La Chiesa ha dottori che sapranno rispondervi. E
la mia perplessità aumenta quando mi rendo conto che il banco di prova del
clericalismo, la questione dell’“ordinazione presbiterale” delle donne, non è
nemmeno menzionata nel documento, mentre è stata presente in tutti i tavoli,
parrocchie, paesi e continenti, in tutte le tappe, fasi e relazioni. Ognuno ne
dia la sua interpretazione. Personalmente, nei numeri sul ruolo della donna
nella Chiesa percepisco una certa traccia di cattiva coscienza, come se i
redattori (presumo che siano quasi tutti chierici) ci dicessero: “Scusate, ci
dispiace, ma Cristo ha voluto così così, Dio lo vuole”. Come lo sanno?
Così sono trascorsi decenni, secoli e millenni,
bloccati nel vicolo cieco del clericalismo. Un vero sinodo, un cammino
condiviso, una Chiesa di sorelle e fratelli, libera e uguale, non sarà
possibile finché non sarà abbattuto il muro, il sistema, il modello clericale.
E questo «Instrumentum laboris» non lo rompe, non lo mette in discussione e
nemmeno lo vede, nonostante usi due volte il termine “clericalismo” e persino
ne denunci gli “effetti tossici” (n. 35; cf. n. 75).

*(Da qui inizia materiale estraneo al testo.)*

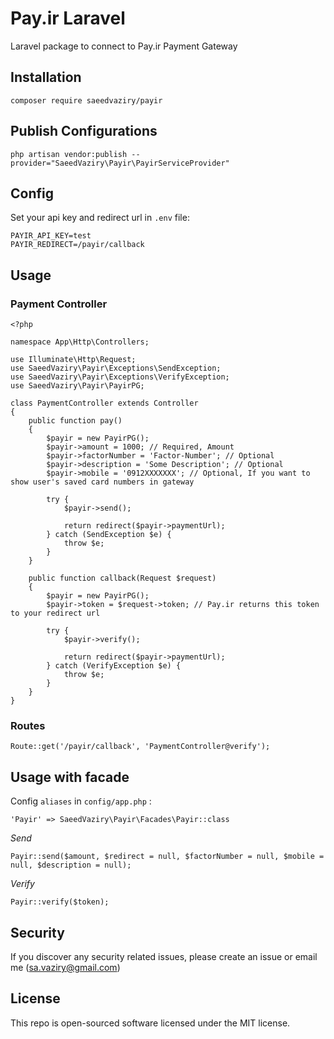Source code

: # Pay.ir Laravel

Laravel package to connect to Pay.ir Payment Gateway

## Installation

`composer require saeedvaziry/payir`

## Publish Configurations

`php artisan vendor:publish --provider="SaeedVaziry\Payir\PayirServiceProvider"`

## Config

Set your api key and redirect url in `.env` file:

    PAYIR_API_KEY=test
    PAYIR_REDIRECT=/payir/callback
    
## Usage

### Payment Controller

    <?php
    
    namespace App\Http\Controllers;
    
    use Illuminate\Http\Request;
    use SaeedVaziry\Payir\Exceptions\SendException;
    use SaeedVaziry\Payir\Exceptions\VerifyException;
    use SaeedVaziry\Payir\PayirPG;
    
    class PaymentController extends Controller
    {
        public function pay()
        {
            $payir = new PayirPG();
            $payir->amount = 1000; // Required, Amount
            $payir->factorNumber = 'Factor-Number'; // Optional
            $payir->description = 'Some Description'; // Optional
            $payir->mobile = '0912XXXXXXX'; // Optional, If you want to show user's saved card numbers in gateway
    
            try {
                $payir->send();
    
                return redirect($payir->paymentUrl);
            } catch (SendException $e) {
                throw $e;
            }
        }
    
        public function callback(Request $request)
        {
            $payir = new PayirPG();
            $payir->token = $request->token; // Pay.ir returns this token to your redirect url
    
            try {
                $payir->verify();
    
                return redirect($payir->paymentUrl);
            } catch (VerifyException $e) {
                throw $e;
            }
        }
    }

### Routes

    Route::get('/payir/callback', 'PaymentController@verify');
    
## Usage with facade

Config `aliases` in `config/app.php` :

    'Payir' => SaeedVaziry\Payir\Facades\Payir::class
    
*Send*

    Payir::send($amount, $redirect = null, $factorNumber = null, $mobile = null, $description = null);
    
*Verify*

    Payir::verify($token);
    
## Security

If you discover any security related issues, please create an issue or email me (sa.vaziry@gmail.com)
    
## License

This repo is open-sourced software licensed under the MIT license.
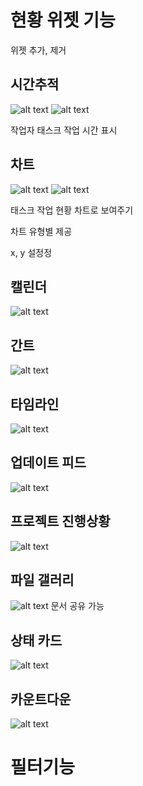 # 현황 위젯 기능

위젯 추가, 제거

## 시간추적
![alt text](./images/image.png)
![alt text](./images/image-1.png)

작업자 태스크 작업 시간 표시

## 차트
![alt text](./images/image-2.png)
![alt text](./images/image-3.png)

태스크 작업 현황 차트로 보여주기

차트 유형별 제공

x, y 설정정

## 캘린더
![alt text](./images/image-4.png)

## 간트
![alt text](./images/image-5.png)

## 타임라인
![alt text](./images/image-6.png)

## 업데이트 피드
![alt text](./images/image-7.png)

## 프로젝트 진행상황
![alt text](./images/image-8.png)

## 파일 갤러리
![alt text](./images/image-9.png)
문서 공유 가능

## 상태 카드
![alt text](./images/image-10.png)

## 카운트다운
![alt text](./images/image-11.png)

# 필터기능
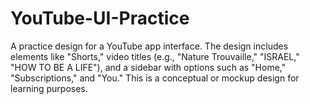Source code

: # YouTube-UI-Practice
A practice design for a YouTube app interface. The design includes elements like "Shorts," video titles (e.g., "Nature Trouvaille," "ISRAEL," "HOW TO BE A LIFE"), and a sidebar with options such as "Home," "Subscriptions," and "You." This is a conceptual or mockup design for learning purposes.
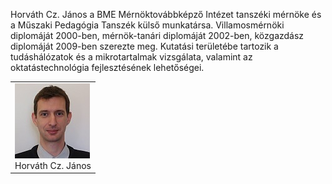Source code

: ﻿---
layout: page_kutej_profilok
tud_idopont: 0
kutej_programfelelos_eloado: 
kutej_programfelelos: 
kutej_eloado: Horváth Cz. János


---
Horváth Cz. János a BME Mérnöktovábbképző Intézet tanszéki mérnöke és a Műszaki Pedagógia Tanszék külső munkatársa. Villamosmérnöki diplomáját 2000-ben, mérnök-tanári diplomáját 2002-ben, közgazdász diplomáját 2009-ben szerezte meg. Kutatási területébe tartozik a tudáshálózatok és a mikrotartalmak vizsgálata, valamint az oktatástechnológia fejlesztésének lehetőségei. 




 <table class="picture">
<tr>
<td>

<div class="gallery">
    <img src="images/horvath_cz_janos.jpg" max-width="250" max-height="200">
  <div class="desc">Horváth Cz. János</div>
</div>

</td>
</tr>
</table>
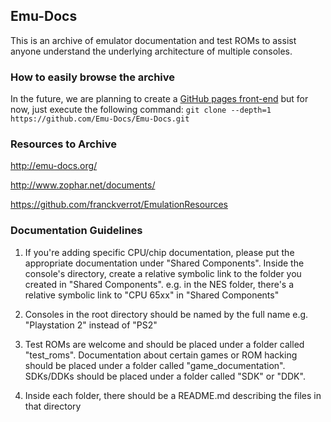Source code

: ## Emu-Docs

This is an archive of emulator documentation and test ROMs to assist anyone understand the underlying architecture of multiple consoles.

### How to easily browse the archive

In the future, we are planning to create a [GitHub pages front-end](https://pages.github.com/) but for now, just execute the following command: `git clone --depth=1 https://github.com/Emu-Docs/Emu-Docs.git`

### Resources to Archive

http://emu-docs.org/

http://www.zophar.net/documents/

https://github.com/franckverrot/EmulationResources

### Documentation Guidelines

1. If you're adding specific CPU/chip documentation, please put the appropriate documentation under "Shared Components". Inside the console's directory, create a relative symbolic link to the folder you created in "Shared Components". e.g. in the NES folder, there's a relative symbolic link to "CPU 65xx" in "Shared Components"

2. Consoles in the root directory should be named by the full name e.g. "Playstation 2" instead of "PS2"

3. Test ROMs are welcome and should be placed under a folder called "test_roms". Documentation about certain games or ROM hacking should be placed under a folder called "game_documentation". SDKs/DDKs should be placed under a folder called "SDK" or "DDK".

4. Inside each folder, there should be a README.md describing the files in that directory
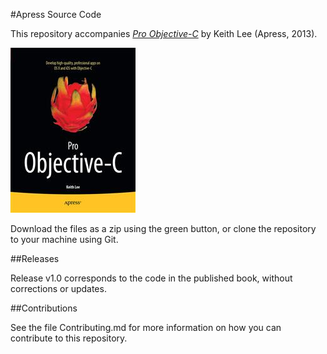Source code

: #Apress Source Code

This repository accompanies [*Pro Objective-C*](http://www.apress.com/9781430250500) by Keith Lee (Apress, 2013).

![Cover image](9781430250500.jpg)

Download the files as a zip using the green button, or clone the repository to your machine using Git.

##Releases

Release v1.0 corresponds to the code in the published book, without corrections or updates.

##Contributions

See the file Contributing.md for more information on how you can contribute to this repository.
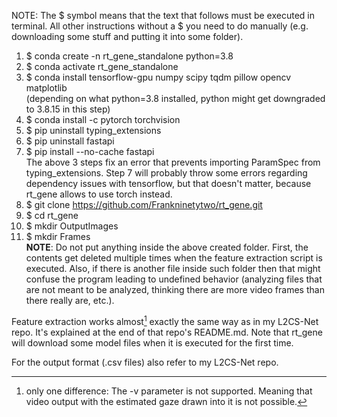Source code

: NOTE: The $ symbol means that the text that follows must be executed in terminal. All other instructions without a $ you need to do manually (e.g. downloading some stuff and putting it into some folder).

01. $ conda create -n rt_gene_standalone python=3.8
02. $ conda activate rt_gene_standalone
03. $ conda install tensorflow-gpu numpy scipy tqdm pillow opencv matplotlib<br>
(depending on what python=3.8 installed, python might get downgraded to 3.8.15 in this step)
04. $ conda install -c pytorch torchvision
05. $ pip uninstall typing_extensions
06. $ pip uninstall fastapi
07. $ pip install --no-cache fastapi<br>
The above 3 steps fix an error that prevents importing ParamSpec from typing_extensions. Step 7 will probably throw some errors regarding dependency issues with tensorflow, but that doesn't matter, because rt_gene allows to use torch instead.
08. $ git clone https://github.com/Frankninetytwo/rt_gene.git
09. $ cd rt_gene
10. $ mkdir OutputImages
11. $ mkdir Frames<br>
**NOTE**: Do not put anything inside the above created folder. First, the contents get deleted multiple times when the feature extraction script is executed. Also, if there is another file inside such folder then that might confuse the program leading to undefined behavior (analyzing files that are not meant to be analyzed, thinking there are more video frames than there really are, etc.).

Feature extraction works almost[^1] exactly the same way as in my L2CS-Net repo. It's explained at the end of that repo's README.md. Note that rt_gene will download some model files when it is executed for the first time.<br>

For the output format (.csv files) also refer to my L2CS-Net repo.

[^1]: only one difference: The -v parameter is not supported. Meaning that video output with the estimated gaze drawn into it is not possible.
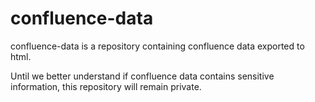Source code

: # confluence-data

confluence-data is a repository containing confluence data exported to html.

Until we better understand if confluence data contains sensitive information, this repository will remain private.
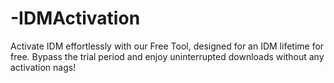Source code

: # -IDMActivation
Activate IDM effortlessly with our Free Tool, designed for an IDM lifetime for free. Bypass the trial period and enjoy uninterrupted downloads without any activation nags!
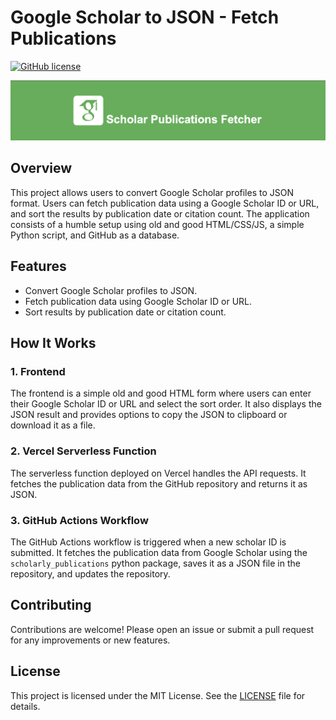 
# Google Scholar to JSON - Fetch Publications

[![GitHub license](https://img.shields.io/github/license/ezefranca/google-scholar)](https://github.com/ezefranca/google-scholar/blob/main/LICENSE)

![Fetcher](logo.png)

## Overview

This project allows users to convert Google Scholar profiles to JSON format. Users can fetch publication data using a Google Scholar ID or URL, and sort the results by publication date or citation count. The application consists of a humble setup using old and good HTML/CSS/JS, a simple Python script, and GitHub as a database.

## Features

- Convert Google Scholar profiles to JSON.
- Fetch publication data using Google Scholar ID or URL.
- Sort results by publication date or citation count.

## How It Works

### 1. Frontend

The frontend is a simple old and good HTML form where users can enter their Google Scholar ID or URL and select the sort order. It also displays the JSON result and provides options to copy the JSON to clipboard or download it as a file.

### 2. Vercel Serverless Function

The serverless function deployed on Vercel handles the API requests. It fetches the publication data from the GitHub repository and returns it as JSON.

### 3. GitHub Actions Workflow

The GitHub Actions workflow is triggered when a new scholar ID is submitted. It fetches the publication data from Google Scholar using the `scholarly_publications` python package, saves it as a JSON file in the repository, and updates the repository.

## Contributing

Contributions are welcome! Please open an issue or submit a pull request for any improvements or new features.

## License

This project is licensed under the MIT License. See the [LICENSE](LICENSE) file for details.

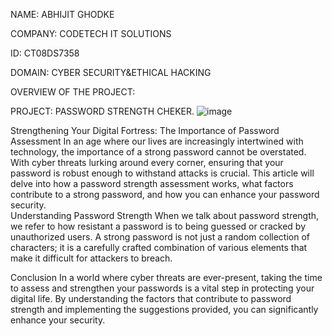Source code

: NAME: ABHIJIT GHODKE

COMPANY: CODETECH IT SOLUTIONS

ID: CT08DS7358

DOMAIN: CYBER SECURITY&ETHICAL HACKING

OVERVIEW OF THE PROJECT:

PROJECT: PASSWORD STRENGTH CHEKER.
![image](https://github.com/user-attachments/assets/c359862a-949d-41f7-89bf-2233f67c8f26)


Strengthening Your Digital Fortress: The Importance of Password Assessment
In an age where our lives are increasingly intertwined with technology, the importance of a strong password cannot be overstated. With cyber threats lurking around every corner, ensuring that your password is robust enough to withstand attacks is crucial. This article will delve into how a password strength assessment works, what factors contribute to a strong password, and how you can enhance your password security.        
Understanding Password Strength
When we talk about password strength, we refer to how resistant a password is to being guessed or cracked by unauthorized users. A strong password is not just a random collection of characters; it is a carefully crafted combination of various elements that make it difficult for attackers to breach.

Conclusion
In a world where cyber threats are ever-present, taking the time to assess and strengthen your passwords is a vital step in protecting your digital life. By understanding the factors that contribute to password strength and implementing the suggestions provided, you can significantly enhance your security.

Ma lo Spirito (il grande assente di questo
documento) non si lascia possedere o rinchiudere. Lo Spirito vibra nel cuore di
tutti gli esseri senza eccezione e senza esclusione. Lo Spirito è la freschezza
della vita, del movimento, della relazione, della creatività universale, della
novità permanente. Lo Spirito attraversa tutti i credi e i sistemi, i muri e i
bastioni e apre costantemente nuovi sentieri di luce e di incoraggiamento.